Она присела еще ниже и спрятала лицо в ладонях, словно играющий в прятки малыш.
– Ясмин?
– Нет, – ответила она, имея в виду «Только не это».
– Ясмин. Не хочешь зайти?
Она сидела на диване и вопреки всему – мучительному стыду, отчаянию, которое довело ее до этого позора, страху потерять рассудок – с жадным любопытством осматривалась. Она впервые видела его гостиную. Сложно было сделать какие-то выводы по белым деревянным ставням, прямым линиям бурого дивана с кожаной обивкой, креслам под стать, ковру из воловьей шкуры и полосатой картине в приглушенных тонах, висящей на стене. Но в камине горели дрова, по телевизору с убавленным звуком шел фильм про Вторую мировую, а на приставном столике стояла полупустая бутылка красного вина дорогой марки. Так вот как он проводит вечер: камин, кино, бокал красного. Ясмин, не снимая пальто, уставилась в синий полумрак между обугленных черных поленьев и рыжих языков пламени.
Что, черт возьми, ему сказать? Тем временем Пеппердайн ушел за вторым бокалом. «Вернусь через минуту, – сказал он. И: – Чувствуй себя как дома». Ни безмолвных объятий, ни «Какого черта ты здесь делаешь?».
Может, прямо сейчас он звонит психиатру, чтобы ее отправили на принудительное лечение.
– Вот и мы, – сказал он, входя с бокалом. – Тебе не жарко в пальто? – На нем были джинсы и линялая синяя футболка с обтрепанным воротом.
Не успел он сесть, как Ясмин встала. Он снова поднялся.
– Не стоило мне приходить, – сказала она. – Я лучше пойду.
Пеппердайн, словно не слыша, налил ей вина. Потом оказался у нее за спиной. Его ладони легли ей на плечи, приподняли ее пальто, стянули с ее рук рукава. Ясмин вздрогнула.

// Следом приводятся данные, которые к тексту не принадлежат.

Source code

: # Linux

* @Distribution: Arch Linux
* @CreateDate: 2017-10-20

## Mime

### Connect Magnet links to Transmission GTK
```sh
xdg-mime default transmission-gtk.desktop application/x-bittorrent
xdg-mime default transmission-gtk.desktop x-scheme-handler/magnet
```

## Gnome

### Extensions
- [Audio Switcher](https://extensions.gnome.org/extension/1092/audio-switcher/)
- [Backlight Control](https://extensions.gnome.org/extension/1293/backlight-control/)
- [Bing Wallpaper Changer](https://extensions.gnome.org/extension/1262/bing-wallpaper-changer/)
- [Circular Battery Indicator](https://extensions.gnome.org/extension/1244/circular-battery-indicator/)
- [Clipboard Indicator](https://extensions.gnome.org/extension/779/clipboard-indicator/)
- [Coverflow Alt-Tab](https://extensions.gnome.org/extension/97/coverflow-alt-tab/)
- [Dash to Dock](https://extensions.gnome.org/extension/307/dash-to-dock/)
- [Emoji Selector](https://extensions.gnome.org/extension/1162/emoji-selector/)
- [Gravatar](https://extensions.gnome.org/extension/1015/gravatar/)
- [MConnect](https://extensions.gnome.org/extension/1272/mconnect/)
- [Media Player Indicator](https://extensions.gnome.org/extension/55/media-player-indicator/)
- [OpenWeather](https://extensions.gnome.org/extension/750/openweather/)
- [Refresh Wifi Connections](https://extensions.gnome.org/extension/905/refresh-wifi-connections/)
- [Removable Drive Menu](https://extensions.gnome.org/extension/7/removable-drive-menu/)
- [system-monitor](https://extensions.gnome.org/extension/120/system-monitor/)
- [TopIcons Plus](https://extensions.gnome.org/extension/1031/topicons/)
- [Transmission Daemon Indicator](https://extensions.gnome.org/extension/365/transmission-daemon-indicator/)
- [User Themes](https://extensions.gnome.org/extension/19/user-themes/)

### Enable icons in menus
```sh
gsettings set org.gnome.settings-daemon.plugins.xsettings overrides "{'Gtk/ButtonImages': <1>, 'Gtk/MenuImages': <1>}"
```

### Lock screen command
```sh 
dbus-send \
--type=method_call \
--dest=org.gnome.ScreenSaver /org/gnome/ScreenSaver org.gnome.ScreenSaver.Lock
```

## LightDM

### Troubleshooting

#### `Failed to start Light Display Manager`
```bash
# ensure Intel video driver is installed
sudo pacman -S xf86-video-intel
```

– Если ты не в настроении для разговоров, можем посмотреть фильм. Я включил его всего за несколько минут до твоего… прибытия. Могу перемотать.
– Ладно, – сказала Ясмин. Если он собирается притворяться, что это нормально, то и она будет вести себя как ни в чем не бывало. Какая разница? Что бы она сейчас ни сделала, хуже уже не будет. Она посидит, отхлебывая из бокала, словно заскочила посмотреть кино и выпить на сон грядущий. – Только я не люблю кино про войну, – добавила она из чувства противоречия. На самом деле Ясмин видела так мало военных фильмов, что никакого мнения у нее не сложилось. Взяв бокал, она села на диван. Кожаная обивка была маслянистой на ощупь, словно размягчилась от огня.
– Как правило, я тоже. Но этот мне нравится. «Тонкая красная линия».
– Что в нем такого замечательного?
– Хм. Ну… Операторская работа. – Пеппердайн взял пульт, сел в кресло и нажал на паузу. – Ощущение горячечного сна. Сюжет – на самом деле он про…
Пока он разглагольствовал, Ясмин разглядывала его. Вытянутые длинные ноги, лежащие на кофейном столике ступни, жилистые, мускулистые голые предплечья, суровая складка у рта. Внезапно все это показалось невыносимым. Какого черта он разыгрывает из себя кинокритика, не проявляя ни малейшего интереса к тому, с какой стати она пряталась между его садовыми отходами и утильсырьем?
– Я не знаю, что делать! – выпалила она. – Я так несчастна!
– Что случилось? – Он серьезно посмотрел на нее. – Моя маленькая беглянка. Что случилось?
– Всё пошло наперекосяк! Всё ужасно.
– Расскажи мне, – сказал он. – Не держи в себе.
– Не могу! Я не могу грузить тебя жалобами на мою ненормальную семью. На Джо.
– Ясмин, я сам этого хочу. Можешь рассказать мне все.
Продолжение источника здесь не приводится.